Aim of the task >>
Repeat the listing in full, exactly as it stands.

Records provided >>
^^^^^^^^^^^^^^^^
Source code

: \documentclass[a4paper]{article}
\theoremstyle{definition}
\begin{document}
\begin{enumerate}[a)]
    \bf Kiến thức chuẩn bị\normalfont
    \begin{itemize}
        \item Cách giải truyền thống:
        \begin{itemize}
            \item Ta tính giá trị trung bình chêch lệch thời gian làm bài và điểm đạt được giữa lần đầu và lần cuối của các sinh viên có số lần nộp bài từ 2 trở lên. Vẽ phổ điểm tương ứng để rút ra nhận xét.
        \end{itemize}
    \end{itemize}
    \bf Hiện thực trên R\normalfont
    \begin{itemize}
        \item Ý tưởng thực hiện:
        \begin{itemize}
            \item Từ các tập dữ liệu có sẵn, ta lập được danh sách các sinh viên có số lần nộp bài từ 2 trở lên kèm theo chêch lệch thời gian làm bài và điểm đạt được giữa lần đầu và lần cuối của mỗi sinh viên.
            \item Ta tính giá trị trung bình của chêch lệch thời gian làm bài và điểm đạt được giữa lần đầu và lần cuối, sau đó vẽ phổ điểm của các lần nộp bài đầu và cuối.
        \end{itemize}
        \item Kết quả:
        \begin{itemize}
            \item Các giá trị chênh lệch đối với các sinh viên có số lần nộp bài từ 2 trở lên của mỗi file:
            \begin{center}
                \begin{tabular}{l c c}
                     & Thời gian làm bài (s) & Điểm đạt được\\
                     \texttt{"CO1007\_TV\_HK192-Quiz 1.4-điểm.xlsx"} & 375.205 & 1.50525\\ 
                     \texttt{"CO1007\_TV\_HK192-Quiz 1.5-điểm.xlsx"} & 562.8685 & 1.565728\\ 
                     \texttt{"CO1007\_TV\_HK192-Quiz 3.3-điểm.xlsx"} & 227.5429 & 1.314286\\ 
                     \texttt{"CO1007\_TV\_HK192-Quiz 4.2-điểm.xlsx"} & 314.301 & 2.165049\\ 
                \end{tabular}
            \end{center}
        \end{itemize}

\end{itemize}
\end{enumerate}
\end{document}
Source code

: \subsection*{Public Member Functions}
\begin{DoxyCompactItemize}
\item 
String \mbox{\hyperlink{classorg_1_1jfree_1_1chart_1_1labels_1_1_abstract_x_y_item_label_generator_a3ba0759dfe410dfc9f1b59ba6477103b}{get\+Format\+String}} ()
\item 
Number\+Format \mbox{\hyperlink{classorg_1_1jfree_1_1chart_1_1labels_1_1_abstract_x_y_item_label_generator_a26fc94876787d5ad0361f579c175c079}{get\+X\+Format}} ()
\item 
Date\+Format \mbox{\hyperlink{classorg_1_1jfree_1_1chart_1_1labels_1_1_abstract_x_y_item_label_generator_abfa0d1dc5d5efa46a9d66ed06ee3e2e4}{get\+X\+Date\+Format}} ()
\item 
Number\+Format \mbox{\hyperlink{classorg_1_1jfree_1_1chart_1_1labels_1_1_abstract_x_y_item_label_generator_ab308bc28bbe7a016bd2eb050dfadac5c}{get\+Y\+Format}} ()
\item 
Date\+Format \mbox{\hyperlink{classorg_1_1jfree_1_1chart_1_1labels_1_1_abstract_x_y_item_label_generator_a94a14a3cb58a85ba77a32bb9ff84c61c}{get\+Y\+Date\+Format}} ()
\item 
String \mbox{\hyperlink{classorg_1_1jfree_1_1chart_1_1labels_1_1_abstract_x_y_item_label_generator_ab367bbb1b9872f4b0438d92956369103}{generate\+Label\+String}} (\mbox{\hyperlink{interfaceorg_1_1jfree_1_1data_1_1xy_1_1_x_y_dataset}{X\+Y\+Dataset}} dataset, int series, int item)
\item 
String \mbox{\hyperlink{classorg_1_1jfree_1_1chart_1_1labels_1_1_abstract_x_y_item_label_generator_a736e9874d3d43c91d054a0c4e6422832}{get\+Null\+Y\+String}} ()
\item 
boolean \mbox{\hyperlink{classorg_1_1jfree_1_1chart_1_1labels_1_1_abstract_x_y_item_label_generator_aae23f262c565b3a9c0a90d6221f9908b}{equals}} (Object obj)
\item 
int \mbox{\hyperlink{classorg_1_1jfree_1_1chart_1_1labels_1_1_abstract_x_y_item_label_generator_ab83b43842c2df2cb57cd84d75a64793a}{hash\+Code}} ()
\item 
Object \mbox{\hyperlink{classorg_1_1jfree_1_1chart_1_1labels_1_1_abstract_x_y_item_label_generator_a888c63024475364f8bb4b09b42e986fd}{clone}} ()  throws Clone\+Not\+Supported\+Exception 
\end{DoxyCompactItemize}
^^^^^^^^^^^^^^^^
Written solution >>
Source code

: \documentclass[a4paper]{article}
\theoremstyle{definition}
\begin{document}
\begin{enumerate}[a)]
    \bf Kiến thức chuẩn bị\normalfont
    \begin{itemize}
        \item Cách giải truyền thống:
        \begin{itemize}
            \item Ta tính giá trị trung bình chêch lệch thời gian làm bài và điểm đạt được giữa lần đầu và lần cuối của các sinh viên có số lần nộp bài từ 2 trở lên. Vẽ phổ điểm tương ứng để rút ra nhận xét.
        \end{itemize}
    \end{itemize}
    \bf Hiện thực trên R\normalfont
    \begin{itemize}
        \item Ý tưởng thực hiện:
        \begin{itemize}
            \item Từ các tập dữ liệu có sẵn, ta lập được danh sách các sinh viên có số lần nộp bài từ 2 trở lên kèm theo chêch lệch thời gian làm bài và điểm đạt được giữa lần đầu và lần cuối của mỗi sinh viên.
            \item Ta tính giá trị trung bình của chêch lệch thời gian làm bài và điểm đạt được giữa lần đầu và lần cuối, sau đó vẽ phổ điểm của các lần nộp bài đầu và cuối.
        \end{itemize}
        \item Kết quả:
        \begin{itemize}
            \item Các giá trị chênh lệch đối với các sinh viên có số lần nộp bài từ 2 trở lên của mỗi file:
            \begin{center}
                \begin{tabular}{l c c}
                     & Thời gian làm bài (s) & Điểm đạt được\\
                     \texttt{"CO1007\_TV\_HK192-Quiz 1.4-điểm.xlsx"} & 375.205 & 1.50525\\ 
                     \texttt{"CO1007\_TV\_HK192-Quiz 1.5-điểm.xlsx"} & 562.8685 & 1.565728\\ 
                     \texttt{"CO1007\_TV\_HK192-Quiz 3.3-điểm.xlsx"} & 227.5429 & 1.314286\\ 
                     \texttt{"CO1007\_TV\_HK192-Quiz 4.2-điểm.xlsx"} & 314.301 & 2.165049\\ 
                \end{tabular}
            \end{center}
        \end{itemize}

\end{itemize}
\end{enumerate}
\end{document}
Source code

: \subsection*{Public Member Functions}
\begin{DoxyCompactItemize}
\item 
String \mbox{\hyperlink{classorg_1_1jfree_1_1chart_1_1labels_1_1_abstract_x_y_item_label_generator_a3ba0759dfe410dfc9f1b59ba6477103b}{get\+Format\+String}} ()
\item 
Number\+Format \mbox{\hyperlink{classorg_1_1jfree_1_1chart_1_1labels_1_1_abstract_x_y_item_label_generator_a26fc94876787d5ad0361f579c175c079}{get\+X\+Format}} ()
\item 
Date\+Format \mbox{\hyperlink{classorg_1_1jfree_1_1chart_1_1labels_1_1_abstract_x_y_item_label_generator_abfa0d1dc5d5efa46a9d66ed06ee3e2e4}{get\+X\+Date\+Format}} ()
\item 
Number\+Format \mbox{\hyperlink{classorg_1_1jfree_1_1chart_1_1labels_1_1_abstract_x_y_item_label_generator_ab308bc28bbe7a016bd2eb050dfadac5c}{get\+Y\+Format}} ()
\item 
Date\+Format \mbox{\hyperlink{classorg_1_1jfree_1_1chart_1_1labels_1_1_abstract_x_y_item_label_generator_a94a14a3cb58a85ba77a32bb9ff84c61c}{get\+Y\+Date\+Format}} ()
\item 
String \mbox{\hyperlink{classorg_1_1jfree_1_1chart_1_1labels_1_1_abstract_x_y_item_label_generator_ab367bbb1b9872f4b0438d92956369103}{generate\+Label\+String}} (\mbox{\hyperlink{interfaceorg_1_1jfree_1_1data_1_1xy_1_1_x_y_dataset}{X\+Y\+Dataset}} dataset, int series, int item)
\item 
String \mbox{\hyperlink{classorg_1_1jfree_1_1chart_1_1labels_1_1_abstract_x_y_item_label_generator_a736e9874d3d43c91d054a0c4e6422832}{get\+Null\+Y\+String}} ()
\item 
boolean \mbox{\hyperlink{classorg_1_1jfree_1_1chart_1_1labels_1_1_abstract_x_y_item_label_generator_aae23f262c565b3a9c0a90d6221f9908b}{equals}} (Object obj)
\item 
int \mbox{\hyperlink{classorg_1_1jfree_1_1chart_1_1labels_1_1_abstract_x_y_item_label_generator_ab83b43842c2df2cb57cd84d75a64793a}{hash\+Code}} ()
\item 
Object \mbox{\hyperlink{classorg_1_1jfree_1_1chart_1_1labels_1_1_abstract_x_y_item_label_generator_a888c63024475364f8bb4b09b42e986fd}{clone}} ()  throws Clone\+Not\+Supported\+Exception 
\end{DoxyCompactItemize}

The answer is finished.